Consistency of input for various algorithms contained in OpenDR

passalis commented 2 years ago

Different implementations might receive input in different formats in OpenDR toolkit. For example, the shape of the image input can be either NHWC or NCHW, where N is the number of images, H/W is the height/width of an image, and C denotes its channels. PyTorch defaults to NCHW, while TensorFlow defaults to NHWC. OpenDR should obviously select and stick with one choice to ensure the required homogeneity and transparency between different algorithms. Currently, (as far as I understand) there is no check performed to ensure that the image is supplied in the correct format. However, switching between different formats is easy, so existing implementations can be easily adjusted to account for this difference.

You can find a discussion regarding the benefits of the one or the other here. However, I think this is not relevant to our choice, since we are discussing the interface of the toolkit and not the actual implementation. Given that the two biggest toolkits (PyTorch and TensorFlow) have selected different formats, I think it is enough to select one and stick to our choice.

Apart from the issue regarding the NCHW/NHWC, we should also decide on the channel order (i.e., BGR vs RGB). Unfortunately, this is a much harder issue to detect and sometimes it can go unnoticed since models will correctly perform the feedfoward pass regardless of the used channel order, while in some cases they might even produce the quite good results (channel flip is actually a data augmentation technique!). So, a second choice that we should make is whether the default format will be RGB or BGR. Again, given that you know how the models have been trained, switching between the different formats is easy and we can easily ensure that all implementations receive the data as expected.

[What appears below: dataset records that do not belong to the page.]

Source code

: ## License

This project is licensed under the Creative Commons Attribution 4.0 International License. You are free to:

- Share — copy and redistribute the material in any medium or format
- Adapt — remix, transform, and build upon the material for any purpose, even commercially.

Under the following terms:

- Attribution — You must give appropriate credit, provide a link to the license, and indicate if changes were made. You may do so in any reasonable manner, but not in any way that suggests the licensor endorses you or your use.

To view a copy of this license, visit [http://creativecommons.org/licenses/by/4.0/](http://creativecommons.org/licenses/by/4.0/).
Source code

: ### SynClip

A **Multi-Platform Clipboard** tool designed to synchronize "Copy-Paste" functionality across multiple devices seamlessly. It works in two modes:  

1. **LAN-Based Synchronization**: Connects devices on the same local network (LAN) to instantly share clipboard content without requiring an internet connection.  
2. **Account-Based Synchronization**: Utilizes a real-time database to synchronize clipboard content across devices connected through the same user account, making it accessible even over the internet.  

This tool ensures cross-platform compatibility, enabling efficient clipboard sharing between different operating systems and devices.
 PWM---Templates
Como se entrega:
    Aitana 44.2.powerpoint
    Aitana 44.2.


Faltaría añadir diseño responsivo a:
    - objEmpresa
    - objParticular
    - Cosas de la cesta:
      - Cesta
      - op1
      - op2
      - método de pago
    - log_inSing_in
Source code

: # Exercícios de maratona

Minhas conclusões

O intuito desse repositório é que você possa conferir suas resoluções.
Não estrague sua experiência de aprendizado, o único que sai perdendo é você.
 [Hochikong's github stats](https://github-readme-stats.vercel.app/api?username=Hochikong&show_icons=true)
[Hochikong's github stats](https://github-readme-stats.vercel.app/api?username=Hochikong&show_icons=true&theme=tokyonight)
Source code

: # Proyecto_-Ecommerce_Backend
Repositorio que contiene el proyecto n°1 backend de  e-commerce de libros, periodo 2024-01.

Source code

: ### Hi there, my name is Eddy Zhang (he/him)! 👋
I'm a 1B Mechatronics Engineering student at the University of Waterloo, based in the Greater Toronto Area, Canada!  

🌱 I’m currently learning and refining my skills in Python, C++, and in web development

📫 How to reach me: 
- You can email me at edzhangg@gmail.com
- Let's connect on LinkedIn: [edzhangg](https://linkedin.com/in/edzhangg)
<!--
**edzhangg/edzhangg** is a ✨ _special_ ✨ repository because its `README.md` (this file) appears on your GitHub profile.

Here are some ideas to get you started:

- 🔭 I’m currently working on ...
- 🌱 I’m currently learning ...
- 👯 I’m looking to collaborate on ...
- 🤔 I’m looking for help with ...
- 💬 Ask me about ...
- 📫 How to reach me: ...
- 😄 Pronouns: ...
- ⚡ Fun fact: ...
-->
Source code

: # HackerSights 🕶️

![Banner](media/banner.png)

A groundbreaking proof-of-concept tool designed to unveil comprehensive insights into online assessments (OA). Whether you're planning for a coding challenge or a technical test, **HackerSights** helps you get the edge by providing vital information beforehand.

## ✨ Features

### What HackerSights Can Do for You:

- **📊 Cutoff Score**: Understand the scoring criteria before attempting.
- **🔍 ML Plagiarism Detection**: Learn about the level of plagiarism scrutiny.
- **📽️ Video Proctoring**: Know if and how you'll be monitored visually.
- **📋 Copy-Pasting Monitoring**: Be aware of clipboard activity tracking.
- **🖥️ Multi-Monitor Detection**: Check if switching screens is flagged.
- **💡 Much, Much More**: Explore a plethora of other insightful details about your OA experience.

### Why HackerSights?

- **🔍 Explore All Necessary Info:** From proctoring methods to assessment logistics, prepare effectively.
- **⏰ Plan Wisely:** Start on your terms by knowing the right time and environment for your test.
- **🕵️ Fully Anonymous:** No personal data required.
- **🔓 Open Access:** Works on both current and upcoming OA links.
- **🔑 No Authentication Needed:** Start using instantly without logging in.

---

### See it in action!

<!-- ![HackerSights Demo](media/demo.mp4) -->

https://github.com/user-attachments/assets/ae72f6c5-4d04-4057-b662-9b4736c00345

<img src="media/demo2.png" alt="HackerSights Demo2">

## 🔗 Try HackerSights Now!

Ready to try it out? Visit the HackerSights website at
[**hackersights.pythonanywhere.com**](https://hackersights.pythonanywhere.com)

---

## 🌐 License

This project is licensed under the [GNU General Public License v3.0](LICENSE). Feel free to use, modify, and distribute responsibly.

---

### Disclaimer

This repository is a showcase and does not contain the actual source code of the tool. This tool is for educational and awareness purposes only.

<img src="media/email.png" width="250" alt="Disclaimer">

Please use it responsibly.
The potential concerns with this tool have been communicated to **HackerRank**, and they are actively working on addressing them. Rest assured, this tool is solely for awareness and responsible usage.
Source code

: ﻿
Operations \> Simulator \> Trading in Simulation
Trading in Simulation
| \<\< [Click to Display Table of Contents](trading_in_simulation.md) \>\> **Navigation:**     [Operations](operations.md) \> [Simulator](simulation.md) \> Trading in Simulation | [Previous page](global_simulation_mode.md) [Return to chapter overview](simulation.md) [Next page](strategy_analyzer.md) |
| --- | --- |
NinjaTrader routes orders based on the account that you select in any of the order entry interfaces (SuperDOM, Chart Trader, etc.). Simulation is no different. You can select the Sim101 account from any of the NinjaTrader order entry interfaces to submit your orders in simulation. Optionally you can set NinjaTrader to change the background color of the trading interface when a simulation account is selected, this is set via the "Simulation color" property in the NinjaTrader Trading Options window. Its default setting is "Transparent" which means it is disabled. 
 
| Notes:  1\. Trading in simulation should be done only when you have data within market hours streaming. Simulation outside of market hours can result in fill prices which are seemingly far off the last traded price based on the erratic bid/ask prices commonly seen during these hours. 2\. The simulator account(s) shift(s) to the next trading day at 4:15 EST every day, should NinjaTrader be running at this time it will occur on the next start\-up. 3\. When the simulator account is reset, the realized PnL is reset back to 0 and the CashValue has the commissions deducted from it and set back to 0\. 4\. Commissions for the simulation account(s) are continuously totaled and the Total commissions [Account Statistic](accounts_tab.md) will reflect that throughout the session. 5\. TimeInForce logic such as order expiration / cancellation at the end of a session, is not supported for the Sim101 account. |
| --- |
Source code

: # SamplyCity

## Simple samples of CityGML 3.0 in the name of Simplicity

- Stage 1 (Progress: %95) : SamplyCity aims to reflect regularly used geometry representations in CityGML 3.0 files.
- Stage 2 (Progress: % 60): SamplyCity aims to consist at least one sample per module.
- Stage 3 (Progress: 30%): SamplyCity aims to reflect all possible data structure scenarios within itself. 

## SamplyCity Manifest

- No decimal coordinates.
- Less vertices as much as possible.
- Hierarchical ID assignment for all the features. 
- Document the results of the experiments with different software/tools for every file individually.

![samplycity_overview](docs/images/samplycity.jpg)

Therefore, we should: [ ] Decide between NHWC or NCHW for images [ ] Decide between RGB or BGR for images [ ] Researchers working on Videos/Timeseries and/or other kinds of input provide their opinion on relevant issues for the input.

My recommendation would be to have (N)CHW / BGR format for images, (N)TC format (T denotes time) for timeseries and (N)TCHW (?) / BGR format for videos (if this makes sense, otherwise we should stick to the most common native format to avoid conversions and the corresponding impact on the performance).

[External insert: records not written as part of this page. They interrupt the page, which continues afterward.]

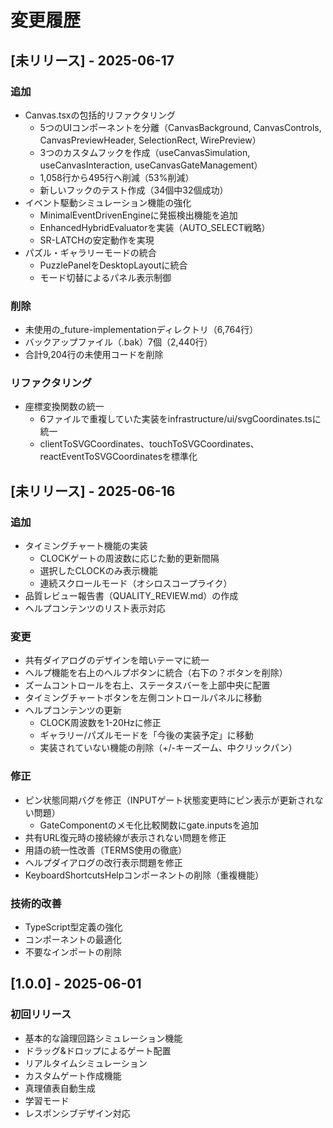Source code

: # 変更履歴

## [未リリース] - 2025-06-17

### 追加
- Canvas.tsxの包括的リファクタリング
  - 5つのUIコンポーネントを分離（CanvasBackground, CanvasControls, CanvasPreviewHeader, SelectionRect, WirePreview）
  - 3つのカスタムフックを作成（useCanvasSimulation, useCanvasInteraction, useCanvasGateManagement）
  - 1,058行から495行へ削減（53%削減）
  - 新しいフックのテスト作成（34個中32個成功）
- イベント駆動シミュレーション機能の強化
  - MinimalEventDrivenEngineに発振検出機能を追加
  - EnhancedHybridEvaluatorを実装（AUTO_SELECT戦略）
  - SR-LATCHの安定動作を実現
- パズル・ギャラリーモードの統合
  - PuzzlePanelをDesktopLayoutに統合
  - モード切替によるパネル表示制御

### 削除
- 未使用の_future-implementationディレクトリ（6,764行）
- バックアップファイル（.bak）7個（2,440行）
- 合計9,204行の未使用コードを削除

### リファクタリング
- 座標変換関数の統一
  - 6ファイルで重複していた実装をinfrastructure/ui/svgCoordinates.tsに統一
  - clientToSVGCoordinates、touchToSVGCoordinates、reactEventToSVGCoordinatesを標準化

## [未リリース] - 2025-06-16

### 追加
- タイミングチャート機能の実装
  - CLOCKゲートの周波数に応じた動的更新間隔
  - 選択したCLOCKのみ表示機能
  - 連続スクロールモード（オシロスコープライク）
- 品質レビュー報告書（QUALITY_REVIEW.md）の作成
- ヘルプコンテンツのリスト表示対応

### 変更
- 共有ダイアログのデザインを暗いテーマに統一
- ヘルプ機能を右上のヘルプボタンに統合（右下の？ボタンを削除）
- ズームコントロールを右上、ステータスバーを上部中央に配置
- タイミングチャートボタンを左側コントロールパネルに移動
- ヘルプコンテンツの更新
  - CLOCK周波数を1-20Hzに修正
  - ギャラリー/パズルモードを「今後の実装予定」に移動
  - 実装されていない機能の削除（+/-キーズーム、中クリックパン）

### 修正
- ピン状態同期バグを修正（INPUTゲート状態変更時にピン表示が更新されない問題）
  - GateComponentのメモ化比較関数にgate.inputsを追加
- 共有URL復元時の接続線が表示されない問題を修正
- 用語の統一性改善（TERMS使用の徹底）
- ヘルプダイアログの改行表示問題を修正
- KeyboardShortcutsHelpコンポーネントの削除（重複機能）

### 技術的改善
- TypeScript型定義の強化
- コンポーネントの最適化
- 不要なインポートの削除

## [1.0.0] - 2025-06-01

### 初回リリース
- 基本的な論理回路シミュレーション機能
- ドラッグ&ドロップによるゲート配置
- リアルタイムシミュレーション
- カスタムゲート作成機能
- 真理値表自動生成
- 学習モード
- レスポンシブデザイン対応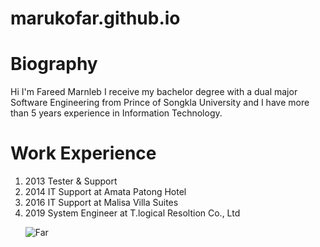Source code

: # marukofar.github.io
# Biography

Hi I'm Fareed Marnleb I receive my bachelor degree with a dual major Software Engineering from Prince of Songkla University and I have more than 5 years experience in Information Technology.

# Work Experience

<ol>
<li>2013 Tester & Support</li>
<li>2014 IT Support at Amata Patong Hotel</li>
<li>2016 IT Support at Malisa Villa Suites</li>
<li>2019 System Engineer at T.logical Resoltion Co., Ltd</li>




![Far](https://www.marukofar.xyz/img/contact-img.jpg)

LukasHedegaard commented 2 years ago

I believe it would make sense to adopt one of the existing common standards. I do think that most perception algorithms in OpenDR use PyTorch. As far as I can see, the torchvision project uses channel order RGB (see line 251), NCHW for images and NCTHW for videos (see here).

In conclusion, I would vote use this standard, e.g. RGB, NCHW, and NCTHW.

vniclas commented 2 years ago

I agree with @LukasHedegaard to follow the torchvision conventions. I would further propose to implement from_file() functions for the various Data classes, e.g., to ensure that images are loaded as RGB.

passalis commented 2 years ago

I agree, given the discussion, I would also vote to fully follow PyTorch's conventions, given that most algorithms use PyTorch and this seems to accepted standard.

vniclas commented 2 years ago

How do we proceed to ensure that all of the implemented algorithms respect these conventions? It would probably make sense to discuss (or at least announce it) in one of the next meetings.

ad-daniel commented 2 years ago

Please check if you have ensured your tool adheres to the convention in Nikos' email. Namely:

Image: RGB ordering, NCHW Video: RGB ordering, NCTHW

N stands for batch size (if used) C stands for Channels T stands for Time dimension H stands for Height W stands for Width

Perception:

[x] Face Detection
- [x] RetinaFace
[ ] Face Recognition
- [ ] Face recognition
[x] Landmark based facial expression recognition
- [x] Landmark based facial expression recognition
[ ] Human Pose Estimation #162
- [ ] Lightweight open pose #162
[x] Video Activity Recognition
- [x] x3d
[x] Online Video Activity Recognition
- [x] cox3d
[x] Skeleton based Action Recognition
- [x] spatio temporal GCN
[x] Progressive Skeleton based Action Recognition
- [x] progressive spation temporal GCN
[x] Speech recognition
- [x] quadraticselfonn
- [x] matchboxnet
- [x] edgesspeechnets
[x] Heart Anomaly Detection
- [x] Neural bag-of-feature
- [x] Gated Recurrent Unit
[ ] Semantic Scene segmentation
- [ ] BiseNet
[x] Object detection 2d
- [x] Centernet
- [x] SSD
- [x] Yolov3
[ ] Efficient Panoptic Segmentation
- [ ] Panoptic segmentation
[ ] 3d Object Localization
- [ ] Voxel object detection 3d
[ ] Object Tracking 2d/3d
- [ ] Deep sort
- [ ] Fair mot
- [ ] ab3dmot
[ ] Multimodal Human Centric Perception
- [ ] RGBD hand gesture
[ ] Multimodal 2d object detection
- [ ] GEM
- [ ] Detr

Control:

[x] Mobile manipulation
[ ] Single Demostration Grasping

Planning:

[ ] End-to-End planner

Simulation:

[ ] Human Model Generation

passalis commented 2 years ago

I have just realized that Image.open(image_path) does not follow NCHW conventions. Therefore, most probably all existing tools already work in NHWC instead of NCHW (they already change the channel order internally).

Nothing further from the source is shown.